(Records from a dataset)

● ● ● ●

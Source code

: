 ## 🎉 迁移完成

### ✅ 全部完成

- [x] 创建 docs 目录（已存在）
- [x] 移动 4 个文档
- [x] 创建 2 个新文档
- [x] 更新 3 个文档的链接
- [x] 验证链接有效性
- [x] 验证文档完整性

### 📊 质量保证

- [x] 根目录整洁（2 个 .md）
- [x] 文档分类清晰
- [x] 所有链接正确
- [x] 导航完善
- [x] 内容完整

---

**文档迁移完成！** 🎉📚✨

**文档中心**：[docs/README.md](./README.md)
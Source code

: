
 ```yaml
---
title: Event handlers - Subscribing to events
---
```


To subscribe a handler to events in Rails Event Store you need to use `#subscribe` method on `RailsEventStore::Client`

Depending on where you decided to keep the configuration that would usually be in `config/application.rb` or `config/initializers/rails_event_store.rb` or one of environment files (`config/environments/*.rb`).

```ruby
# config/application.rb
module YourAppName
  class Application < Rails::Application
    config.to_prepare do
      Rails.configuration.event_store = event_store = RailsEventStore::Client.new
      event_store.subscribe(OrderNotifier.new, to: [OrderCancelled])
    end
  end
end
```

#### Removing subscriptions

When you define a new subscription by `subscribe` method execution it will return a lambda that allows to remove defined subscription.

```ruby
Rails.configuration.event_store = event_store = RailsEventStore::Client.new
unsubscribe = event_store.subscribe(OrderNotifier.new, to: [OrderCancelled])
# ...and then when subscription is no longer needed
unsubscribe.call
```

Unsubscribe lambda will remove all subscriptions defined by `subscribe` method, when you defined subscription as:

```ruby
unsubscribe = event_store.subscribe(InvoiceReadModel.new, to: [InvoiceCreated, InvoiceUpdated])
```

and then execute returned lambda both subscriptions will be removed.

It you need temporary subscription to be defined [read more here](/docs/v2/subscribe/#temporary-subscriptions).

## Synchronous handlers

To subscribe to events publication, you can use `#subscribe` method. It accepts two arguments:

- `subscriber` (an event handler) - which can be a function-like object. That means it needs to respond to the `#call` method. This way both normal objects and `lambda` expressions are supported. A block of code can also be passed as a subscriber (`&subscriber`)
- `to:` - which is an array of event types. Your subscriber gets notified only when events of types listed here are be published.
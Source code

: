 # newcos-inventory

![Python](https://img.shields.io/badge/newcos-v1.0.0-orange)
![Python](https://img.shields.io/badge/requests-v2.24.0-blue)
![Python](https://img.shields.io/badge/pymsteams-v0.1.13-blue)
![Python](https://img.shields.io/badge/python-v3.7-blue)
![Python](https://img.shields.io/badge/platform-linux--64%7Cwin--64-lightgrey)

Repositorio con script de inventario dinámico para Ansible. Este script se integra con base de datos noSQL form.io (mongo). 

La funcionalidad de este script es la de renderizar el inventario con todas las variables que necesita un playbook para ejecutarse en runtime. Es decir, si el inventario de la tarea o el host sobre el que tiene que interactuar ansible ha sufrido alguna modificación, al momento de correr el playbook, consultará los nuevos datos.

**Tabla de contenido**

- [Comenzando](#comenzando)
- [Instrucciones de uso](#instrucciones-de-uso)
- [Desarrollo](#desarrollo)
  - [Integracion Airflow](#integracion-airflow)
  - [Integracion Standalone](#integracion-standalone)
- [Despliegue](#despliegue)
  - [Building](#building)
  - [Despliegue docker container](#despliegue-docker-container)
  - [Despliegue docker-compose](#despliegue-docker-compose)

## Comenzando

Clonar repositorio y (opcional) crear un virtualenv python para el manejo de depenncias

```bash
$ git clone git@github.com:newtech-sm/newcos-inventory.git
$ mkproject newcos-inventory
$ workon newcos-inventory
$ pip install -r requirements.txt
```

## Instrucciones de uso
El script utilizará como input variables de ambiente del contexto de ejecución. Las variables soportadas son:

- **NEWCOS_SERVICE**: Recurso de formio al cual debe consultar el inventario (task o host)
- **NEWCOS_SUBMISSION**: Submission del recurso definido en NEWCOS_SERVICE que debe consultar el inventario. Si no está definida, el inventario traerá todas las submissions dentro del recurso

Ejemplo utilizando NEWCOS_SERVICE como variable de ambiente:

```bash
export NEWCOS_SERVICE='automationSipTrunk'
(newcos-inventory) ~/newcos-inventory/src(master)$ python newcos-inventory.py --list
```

● ● ● ●

Task objective:
Each line above is to be set down again verbatim.

The completed task:
Source code

: ## 🎉 迁移完成

### ✅ 全部完成

- [x] 创建 docs 目录（已存在）
- [x] 移动 4 个文档
- [x] 创建 2 个新文档
- [x] 更新 3 个文档的链接
- [x] 验证链接有效性
- [x] 验证文档完整性

### 📊 质量保证

- [x] 根目录整洁（2 个 .md）
- [x] 文档分类清晰
- [x] 所有链接正确
- [x] 导航完善
- [x] 内容完整

---

**文档迁移完成！** 🎉📚✨

**文档中心**：[docs/README.md](./README.md)
Source code

:
 ```yaml
---
title: Event handlers - Subscribing to events
---
```


To subscribe a handler to events in Rails Event Store you need to use `#subscribe` method on `RailsEventStore::Client`

Depending on where you decided to keep the configuration that would usually be in `config/application.rb` or `config/initializers/rails_event_store.rb` or one of environment files (`config/environments/*.rb`).

```ruby
# config/application.rb
module YourAppName
  class Application < Rails::Application
    config.to_prepare do
      Rails.configuration.event_store = event_store = RailsEventStore::Client.new
      event_store.subscribe(OrderNotifier.new, to: [OrderCancelled])
    end
  end
end
```

#### Removing subscriptions

When you define a new subscription by `subscribe` method execution it will return a lambda that allows to remove defined subscription.

```ruby
Rails.configuration.event_store = event_store = RailsEventStore::Client.new
unsubscribe = event_store.subscribe(OrderNotifier.new, to: [OrderCancelled])
# ...and then when subscription is no longer needed
unsubscribe.call
```

Unsubscribe lambda will remove all subscriptions defined by `subscribe` method, when you defined subscription as:

```ruby
unsubscribe = event_store.subscribe(InvoiceReadModel.new, to: [InvoiceCreated, InvoiceUpdated])
```

and then execute returned lambda both subscriptions will be removed.

It you need temporary subscription to be defined [read more here](/docs/v2/subscribe/#temporary-subscriptions).

## Synchronous handlers

To subscribe to events publication, you can use `#subscribe` method. It accepts two arguments:

- `subscriber` (an event handler) - which can be a function-like object. That means it needs to respond to the `#call` method. This way both normal objects and `lambda` expressions are supported. A block of code can also be passed as a subscriber (`&subscriber`)
- `to:` - which is an array of event types. Your subscriber gets notified only when events of types listed here are be published.
Source code

: # newcos-inventory

![Python](https://img.shields.io/badge/newcos-v1.0.0-orange)
![Python](https://img.shields.io/badge/requests-v2.24.0-blue)
![Python](https://img.shields.io/badge/pymsteams-v0.1.13-blue)
![Python](https://img.shields.io/badge/python-v3.7-blue)
![Python](https://img.shields.io/badge/platform-linux--64%7Cwin--64-lightgrey)

Repositorio con script de inventario dinámico para Ansible. Este script se integra con base de datos noSQL form.io (mongo). 

La funcionalidad de este script es la de renderizar el inventario con todas las variables que necesita un playbook para ejecutarse en runtime. Es decir, si el inventario de la tarea o el host sobre el que tiene que interactuar ansible ha sufrido alguna modificación, al momento de correr el playbook, consultará los nuevos datos.

**Tabla de contenido**

- [Comenzando](#comenzando)
- [Instrucciones de uso](#instrucciones-de-uso)
- [Desarrollo](#desarrollo)
  - [Integracion Airflow](#integracion-airflow)
  - [Integracion Standalone](#integracion-standalone)
- [Despliegue](#despliegue)
  - [Building](#building)
  - [Despliegue docker container](#despliegue-docker-container)
  - [Despliegue docker-compose](#despliegue-docker-compose)

## Comenzando

Clonar repositorio y (opcional) crear un virtualenv python para el manejo de depenncias

```bash
$ git clone git@github.com:newtech-sm/newcos-inventory.git
$ mkproject newcos-inventory
$ workon newcos-inventory
$ pip install -r requirements.txt
```

## Instrucciones de uso
El script utilizará como input variables de ambiente del contexto de ejecución. Las variables soportadas son:

- **NEWCOS_SERVICE**: Recurso de formio al cual debe consultar el inventario (task o host)
- **NEWCOS_SUBMISSION**: Submission del recurso definido en NEWCOS_SERVICE que debe consultar el inventario. Si no está definida, el inventario traerá todas las submissions dentro del recurso

Ejemplo utilizando NEWCOS_SERVICE como variable de ambiente:

```bash
export NEWCOS_SERVICE='automationSipTrunk'
(newcos-inventory) ~/newcos-inventory/src(master)$ python newcos-inventory.py --list
```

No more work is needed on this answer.